Thecal sac impingement is often noted on diagnostic imaging reports of people with various back pain and neck pain conditions. The thecal sac is the protective membrane which surrounds the spinal cord and other vital neurological structures. This membrane insulates and protects the nerve tissues, as well as holding cerebral spinal fluid, much like a reservoir.
There is plenty of extra space in this membrane and it is extremely common for central and paracentral herniated discs to be blamed for impinging on the thecal sac. However, in the vast majority of cases, this is absolutely no cause for alarm, since no neurological structures are affected.
This article provides some guidance for patients who are frightened by a diagnostic finding of thecal sac impingement, compression, displacement or effacement. We will help to clarify the diagnosis and provide the facts of its relevance to most chronic back, neck and sciatica pain conditions.
Impingement is a term which means that something is pressing against the structure. In most cases, this is done by a bulging disc, although osteophytes and general osteoarthritic change can also impinge on the thecal sac. Picture a finger pushing into a water balloon and you will get the visual idea here. There are other diagnostic terms that are identical or similar in their meaning and these may include:
Herniated disc providing a mass effect on the thecal sac.
Herniated disc compressing the thecal sac.
Herniated disc encroaching on the thecal sac.
Herniated disc displacing the thecal sac.

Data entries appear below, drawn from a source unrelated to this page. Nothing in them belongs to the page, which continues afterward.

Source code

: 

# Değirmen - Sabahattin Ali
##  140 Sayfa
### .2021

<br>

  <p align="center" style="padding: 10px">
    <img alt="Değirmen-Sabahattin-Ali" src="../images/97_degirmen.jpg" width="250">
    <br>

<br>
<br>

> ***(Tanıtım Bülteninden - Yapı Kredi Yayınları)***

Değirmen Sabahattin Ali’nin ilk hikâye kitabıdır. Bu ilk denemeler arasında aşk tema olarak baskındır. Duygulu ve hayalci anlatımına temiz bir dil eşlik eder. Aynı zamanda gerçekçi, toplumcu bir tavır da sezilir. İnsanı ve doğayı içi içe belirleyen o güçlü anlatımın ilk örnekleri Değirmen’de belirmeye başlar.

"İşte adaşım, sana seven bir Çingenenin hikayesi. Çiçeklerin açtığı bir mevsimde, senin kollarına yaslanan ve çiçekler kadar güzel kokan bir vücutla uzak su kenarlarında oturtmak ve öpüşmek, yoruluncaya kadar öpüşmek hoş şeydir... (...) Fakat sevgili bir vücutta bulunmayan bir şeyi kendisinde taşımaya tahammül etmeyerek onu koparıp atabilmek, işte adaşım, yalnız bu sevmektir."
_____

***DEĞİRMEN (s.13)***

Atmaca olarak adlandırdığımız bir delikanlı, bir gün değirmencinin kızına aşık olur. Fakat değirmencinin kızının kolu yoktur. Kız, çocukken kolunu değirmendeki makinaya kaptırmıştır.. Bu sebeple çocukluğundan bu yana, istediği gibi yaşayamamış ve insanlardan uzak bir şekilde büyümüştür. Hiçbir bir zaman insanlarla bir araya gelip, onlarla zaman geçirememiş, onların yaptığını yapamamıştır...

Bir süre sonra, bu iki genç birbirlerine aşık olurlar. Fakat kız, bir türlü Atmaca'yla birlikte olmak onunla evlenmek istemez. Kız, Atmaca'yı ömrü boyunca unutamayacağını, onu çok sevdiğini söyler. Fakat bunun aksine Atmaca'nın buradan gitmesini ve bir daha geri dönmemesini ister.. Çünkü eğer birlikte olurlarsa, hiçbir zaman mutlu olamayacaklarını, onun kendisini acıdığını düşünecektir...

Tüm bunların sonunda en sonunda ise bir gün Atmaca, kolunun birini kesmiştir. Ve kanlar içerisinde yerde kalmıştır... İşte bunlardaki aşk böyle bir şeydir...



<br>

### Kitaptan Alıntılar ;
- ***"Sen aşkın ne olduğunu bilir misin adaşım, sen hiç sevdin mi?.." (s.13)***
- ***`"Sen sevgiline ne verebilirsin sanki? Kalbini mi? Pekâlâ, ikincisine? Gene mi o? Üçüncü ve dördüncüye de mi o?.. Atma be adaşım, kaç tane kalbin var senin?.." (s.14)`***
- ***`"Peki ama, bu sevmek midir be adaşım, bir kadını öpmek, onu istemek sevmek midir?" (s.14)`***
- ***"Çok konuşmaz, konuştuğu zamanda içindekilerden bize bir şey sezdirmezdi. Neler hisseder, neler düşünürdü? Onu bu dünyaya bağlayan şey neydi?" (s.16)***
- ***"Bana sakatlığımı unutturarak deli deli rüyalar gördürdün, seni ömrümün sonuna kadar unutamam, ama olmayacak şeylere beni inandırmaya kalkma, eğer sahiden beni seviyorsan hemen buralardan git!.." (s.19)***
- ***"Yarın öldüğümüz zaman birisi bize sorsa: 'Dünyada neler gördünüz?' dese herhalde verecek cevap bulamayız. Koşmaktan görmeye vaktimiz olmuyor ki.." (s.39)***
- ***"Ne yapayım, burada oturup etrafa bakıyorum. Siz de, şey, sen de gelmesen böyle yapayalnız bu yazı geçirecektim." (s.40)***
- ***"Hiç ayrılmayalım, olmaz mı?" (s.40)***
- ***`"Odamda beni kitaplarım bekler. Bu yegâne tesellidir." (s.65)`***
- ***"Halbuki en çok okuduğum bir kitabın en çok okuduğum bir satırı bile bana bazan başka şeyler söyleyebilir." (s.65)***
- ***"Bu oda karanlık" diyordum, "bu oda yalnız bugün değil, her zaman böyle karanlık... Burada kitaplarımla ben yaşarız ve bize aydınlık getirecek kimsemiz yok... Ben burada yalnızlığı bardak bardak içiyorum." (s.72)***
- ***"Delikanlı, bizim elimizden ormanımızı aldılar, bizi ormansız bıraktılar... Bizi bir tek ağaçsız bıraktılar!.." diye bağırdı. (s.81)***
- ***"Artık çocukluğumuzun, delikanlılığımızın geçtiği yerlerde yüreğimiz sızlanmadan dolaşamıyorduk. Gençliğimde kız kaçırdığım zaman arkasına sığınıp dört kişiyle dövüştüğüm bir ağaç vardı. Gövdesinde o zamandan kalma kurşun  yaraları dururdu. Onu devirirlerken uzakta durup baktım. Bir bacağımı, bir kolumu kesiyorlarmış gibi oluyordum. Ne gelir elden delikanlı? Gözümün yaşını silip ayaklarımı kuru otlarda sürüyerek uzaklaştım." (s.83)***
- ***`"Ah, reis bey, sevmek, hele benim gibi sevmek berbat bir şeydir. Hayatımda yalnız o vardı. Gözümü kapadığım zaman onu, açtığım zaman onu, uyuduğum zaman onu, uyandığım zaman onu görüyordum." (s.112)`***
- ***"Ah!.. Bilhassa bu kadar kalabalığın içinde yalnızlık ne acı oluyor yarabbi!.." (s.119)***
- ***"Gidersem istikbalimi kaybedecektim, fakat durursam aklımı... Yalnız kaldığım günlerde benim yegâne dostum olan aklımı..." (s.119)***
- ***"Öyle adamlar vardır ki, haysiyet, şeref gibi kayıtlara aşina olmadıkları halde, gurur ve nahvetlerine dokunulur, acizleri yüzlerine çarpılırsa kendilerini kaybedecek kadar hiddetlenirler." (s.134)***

In all cases, this means that the bulging portion of the disc is making contact to some degree with the thecal membrane and enacting some force against the side wall of the structure. This will produce a noticeable deformity which can be visualized on diagnostic imaging. However, this occurrence does not mean that any nerve tissue is inherently affected.
Let’s delve deeper into the relevance of thecal sac effacement diagnoses.
In almost every case, impingement of the thecal sac is a complete nonissue. It is not symptomatic and will not cause pain or any related neurological effects. If the impingement is deep and reaches the spinal cord, or if a spinal nerve is possibly compressed, there may be the ideal circumstances for some symptoms to appear, but not necessarily. Luckily, when cord compression occurs, this can also be visualized using MRI and some other advanced diagnostic tests. If the cord is simply displaced, but not compressed, then symptoms may or may not be present, but the expressions should not be overly severe, if they even exist at all.
In some cases, in the lower lumbar spine, severe central canal stenosis enacted by a herniated disc or arthritic change may impinge on the thecal sac and actually compress one or more of the cauda equina nerve roots in the lateral recess or central canal. This event may explain why some people have sciatica even when the neuroforamen are clear at the affected level.
In these cases, the nerve compression may not be visualized, but can usually be correlated accurately by symptomatic expression. If the symptoms do not align to the suspected diagnosis, then the thecal sac compression is likely to be a circumstantial factor to the expression.
The thecal sac is one of those great back pain scapegoats and is often mistakenly targeted as a source of pain when touched by a herniation. The majority of diagnoses involving thecal sac encroachment are incorrect and horrific treatment results reflect this simple truth.
Remember that the thecal sac can be compressed without causing any injury in many cases, as long as no nerve structure gets caught up in the affected area. In fact, thecal sac impingement is so incredibly commonplace in the lumbar and cervical spinal regions.
In extreme situations, it is possible for patients with genetically narrow spinal canals to suffer other complications from severe herniations into the thecal membrane, including difficulty circulating cerebral spinal fluid. These circumstances apply to only a few cases I have ever seen, so do not worry unnecessarily.
Odds are if you have been diagnosed with thecal sac impingement due to a herniated disc, there is little, if anything, to worry about at all. I have a total of 12 known herniations in my spine. Many impinge on the thecal membrane and a few even displace the spinal cord. I have a very bad cervical herniation which bulges directly into my spinal cord in the lower neck and it is the most logical explanation for at least some of my diversified symptoms. It is very scary to see on the MRI film and even I do not like to look at it, since it can escalate the nocebo effect and set the stage for escalated symptoms due to fear alone.